The results of this study further bolster the theory that the root cause of Alzheimer’s is associated with amyloid plaques. A long-held belief of many neurologists and Alzheimer’s specialists.
The study, published in the Journal of Experimental Medicine, found that by slowly reducing the brain levels of an enzyme called BACE1 in mice as they aged - they were able to either prevent Alzheimer’s completely or reverse the formation of amyloid plaques in the brain.1
In addition to a reduction in plaques impairing communication between brain cells, the mice also showed signs of cognitive improvement.
The Future Of Alzheimer’s Treatment?
One of the only ways doctors are able to make the diagnosis of Alzheimer’s disease is through the identification of an abnormal buildup of beta-amyloid peptides, a protein that can build into the large amyloid plaques in the brain.
And amyloid plaques are formed when bits of protein clump together in the brain. These types of plaques are found in high amounts in Alzheimer’s patients.2
BACE1 helps to produce beta-amyloid peptides, and by inhibiting the enzyme with drugs doctors could ultimately halt the buildup of amyloid plaques.
Testing The Theory
To confirm their hypothesis researchers engineered a group of mice that lose the BACE1 enzyme as they grow older.
And while mice that completely lacked the enzyme altogether suffer severe neurological defects, mice who gradually stop producing remain healthy over time.
In fact, researchers found that even when amyloid plaques form in the brains of mice, they also disappear as the mice progressively lose the BACE1 enzyme.
Just The Beginning
While the results of this study are promising, the authors are quick to point out that such promising results don’t come without caution.
To begin with, the experiment has only been performed in mice, so there is no guarantee that it will work on humans.
In addition, BACE1 takes part in several other important functions in the body, and drugs that progressively destroy it could have serious side effects.
And because the treatment of Alzheimer’s disease is a difficult and frustrating process, this research as promising as it is, is just the beginning.
But given the early results it’s a worthwhile avenue to pursue.
Doctors Are Hopeful
In an interview with Newsweek Magazine, Dr.

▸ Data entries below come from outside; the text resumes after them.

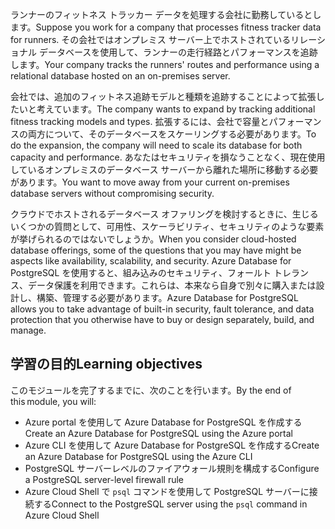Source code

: <span data-ttu-id="ea9f1-101">ランナーのフィットネス トラッカー データを処理する会社に勤務しているとします。</span><span class="sxs-lookup"><span data-stu-id="ea9f1-101">Suppose you work for a company that processes fitness tracker data for runners.</span></span> <span data-ttu-id="ea9f1-102">その会社ではオンプレミス サーバー上でホストされているリレーショナル データベースを使用して、ランナーの走行経路とパフォーマンスを追跡します。</span><span class="sxs-lookup"><span data-stu-id="ea9f1-102">Your company tracks the runners' routes and performance using a relational database hosted on an on-premises server.</span></span>

<span data-ttu-id="ea9f1-103">会社では、追加のフィットネス追跡モデルと種類を追跡することによって拡張したいと考えています。</span><span class="sxs-lookup"><span data-stu-id="ea9f1-103">The company wants to expand by tracking additional fitness tracking models and types.</span></span> <span data-ttu-id="ea9f1-104">拡張するには、会社で容量とパフォーマンスの両方について、そのデータベースをスケーリングする必要があります。</span><span class="sxs-lookup"><span data-stu-id="ea9f1-104">To do the expansion, the company will need to scale its database for both capacity and performance.</span></span> <span data-ttu-id="ea9f1-105">あなたはセキュリティを損なうことなく、現在使用しているオンプレミスのデータベース サーバーから離れた場所に移動する必要があります。</span><span class="sxs-lookup"><span data-stu-id="ea9f1-105">You want to move away from your current on-premises database servers without compromising security.</span></span>

<span data-ttu-id="ea9f1-106">クラウドでホストされるデータベース オファリングを検討するときに、生じるいくつかの質問として、可用性、スケーラビリティ、セキュリティのような要素が挙げられるのではないでしょうか。</span><span class="sxs-lookup"><span data-stu-id="ea9f1-106">When you consider cloud-hosted database offerings, some of the questions that you may have might be aspects like availability, scalability, and security.</span></span> <span data-ttu-id="ea9f1-107">Azure Database for PostgreSQL を使用すると、組み込みのセキュリティ、フォールト トレランス、データ保護を利用できます。これらは、本来なら自身で別々に購入または設計し、構築、管理する必要があります。</span><span class="sxs-lookup"><span data-stu-id="ea9f1-107">Azure Database for PostgreSQL allows you to take advantage of built-in security, fault tolerance, and data protection that you otherwise have to buy or design separately, build, and manage.</span></span>

## <a name="learning-objectives"></a><span data-ttu-id="ea9f1-108">学習の目的</span><span class="sxs-lookup"><span data-stu-id="ea9f1-108">Learning objectives</span></span>

<span data-ttu-id="ea9f1-109">このモジュールを完了するまでに、次のことを行います。</span><span class="sxs-lookup"><span data-stu-id="ea9f1-109">By the end of this module, you will:</span></span>

- <span data-ttu-id="ea9f1-110">Azure portal を使用して Azure Database for PostgreSQL を作成する</span><span class="sxs-lookup"><span data-stu-id="ea9f1-110">Create an Azure Database for PostgreSQL using the Azure portal</span></span>
- <span data-ttu-id="ea9f1-111">Azure CLI を使用して Azure Database for PostgreSQL を作成する</span><span class="sxs-lookup"><span data-stu-id="ea9f1-111">Create an Azure Database for PostgreSQL using the Azure CLI</span></span>
- <span data-ttu-id="ea9f1-112">PostgreSQL サーバーレベルのファイアウォール規則を構成する</span><span class="sxs-lookup"><span data-stu-id="ea9f1-112">Configure a PostgreSQL server-level firewall rule</span></span>
- <span data-ttu-id="ea9f1-113">Azure Cloud Shell で `psql` コマンドを使用して PostgreSQL サーバーに接続する</span><span class="sxs-lookup"><span data-stu-id="ea9f1-113">Connect to the PostgreSQL server using the `psql` command in Azure Cloud Shell</span></span>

Richard Isaacson, director of the Alzheimer’s Prevention Clinic at New York-Presbyterian/Weill Cornell Medicine admits that the results are promising.
However, he warns that we shouldn’t get too excited yet.
He explained that mice are different from humans in many ways and pointed out that previous clinical trials that focused on blocking amyloid plaques have been unsuccessful.
“And even if amyloids were the right target, he added, we’d still have a minimum of five to seven years before we would know if the same approach is helpful in humans."
But, Dr. Daniel Franc, a neurologist at Providence Saint John’s Health Center in Santa Monica, California, was a little more optimistic.
He thinks that regardless of whether this exact finding can be successfully translated to humans, it’s still an important step in the right direction.
“I would say that this is an incremental finding. It’s not revolutionary, but it does add further support to current ongoing approaches,” said Dr. Franc.
He finished by saying that at the very least, research like this gives him hope that at least we’re on the right track.